The Bank of Canada has released the Bank of Canada Review – Spring 2010 with feature articles:
- Crude Oil Futures: A Crystal Ball?
- Inflation Expectations and the Conduct of Monetary Policy: A Review of Recent Evidence and Experience
- Monetary Policy Rules in an Uncertain Environment
- An Uncertain Past: Data Revisions and Monetary Policy in Canada
The second article notes:
In the Canadian context, Christensen, Dion, and Reid (2004) find that the BEIR in Canada is not a reliable measure of inflation expectations because of the maturity and liquidity characteristics of Real Return Bonds.
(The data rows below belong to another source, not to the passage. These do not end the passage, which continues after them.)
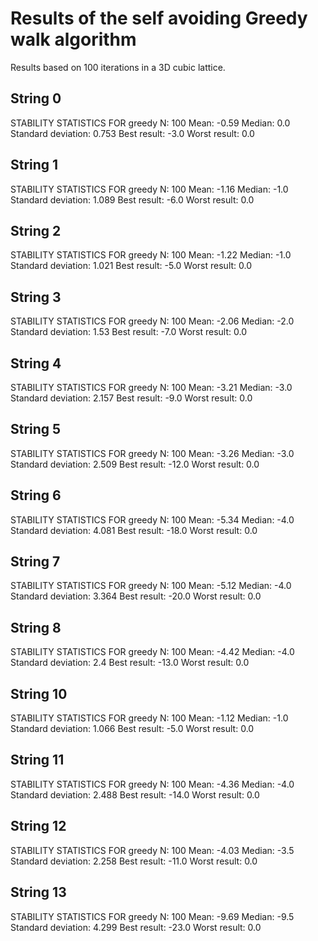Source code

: # Results of the self avoiding Greedy walk algorithm
Results based on 100 iterations in a 3D cubic lattice.

## String 0
STABILITY STATISTICS FOR greedy
N: 100 
Mean: -0.59 
Median: 0.0 
Standard deviation: 0.753 
Best result: -3.0 
Worst result: 0.0

## String 1
STABILITY STATISTICS FOR greedy
N: 100 
Mean: -1.16 
Median: -1.0 
Standard deviation: 1.089 
Best result: -6.0 
Worst result: 0.0

## String 2
STABILITY STATISTICS FOR greedy
N: 100 
Mean: -1.22 
Median: -1.0 
Standard deviation: 1.021 
Best result: -5.0 
Worst result: 0.0

## String 3
STABILITY STATISTICS FOR greedy
N: 100 
Mean: -2.06 
Median: -2.0 
Standard deviation: 1.53 
Best result: -7.0 
Worst result: 0.0

## String 4
STABILITY STATISTICS FOR greedy
N: 100 
Mean: -3.21 
Median: -3.0 
Standard deviation: 2.157 
Best result: -9.0 
Worst result: 0.0

## String 5
STABILITY STATISTICS FOR greedy
N: 100 
Mean: -3.26 
Median: -3.0 
Standard deviation: 2.509 
Best result: -12.0 
Worst result: 0.0

## String 6
STABILITY STATISTICS FOR greedy
N: 100 
Mean: -5.34 
Median: -4.0 
Standard deviation: 4.081 
Best result: -18.0 
Worst result: 0.0

## String 7
STABILITY STATISTICS FOR greedy
N: 100 
Mean: -5.12 
Median: -4.0 
Standard deviation: 3.364 
Best result: -20.0 
Worst result: 0.0

## String 8
STABILITY STATISTICS FOR greedy
N: 100 
Mean: -4.42 
Median: -4.0 
Standard deviation: 2.4 
Best result: -13.0 
Worst result: 0.0

## String 10
STABILITY STATISTICS FOR greedy
N: 100 
Mean: -1.12 
Median: -1.0 
Standard deviation: 1.066 
Best result: -5.0 
Worst result: 0.0

## String 11
STABILITY STATISTICS FOR greedy
N: 100 
Mean: -4.36 
Median: -4.0 
Standard deviation: 2.488 
Best result: -14.0 
Worst result: 0.0

## String 12
STABILITY STATISTICS FOR greedy
N: 100 
Mean: -4.03 
Median: -3.5 
Standard deviation: 2.258 
Best result: -11.0 
Worst result: 0.0

## String 13
STABILITY STATISTICS FOR greedy
N: 100 
Mean: -9.69 
Median: -9.5 
Standard deviation: 4.299 
Best result: -23.0 
Worst result: 0.0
Simply, Canada’s Real Return Bonds have a 30-year maturity and are considerably less liquid than conventional 30-year bonds, which leads to frequent distortions in the measure of expected inflation. For the United States, Ang, Bekaert, and Wei (2007) find that survey data outperform market-based measures, times-series ARIMA models, and regressions using data on real economic activity. Consequently, the most recent evidence suggests that surveys may be a more reliable guide to inflation expectations for the United States and Canada.
The references are to
- Christensen, I., F. Dion, and C. Reid. 2004. “Real Return Bonds, Inflation Expectations, and the Break-Even Inflation Rate.” Bank of Canada Working Paper No. 2004–43.
- Ang, A., G. Bekaert, and M. Wei. 2007. “Do Macro Variables, Asset Markets, or Surveys Forecast Inflation Better?” Journal of Monetary Economics 54 (4): 1163–1212.
Christensen, Dion and Reid also published in the BoC Review of Autumn 2004; this paper has been summarized on PrefBlog.
The paper by Ang, Bekaert & Wei has not been reviewed here, but it has been referenced in Term Premia on Real-Return Bonds in the UK.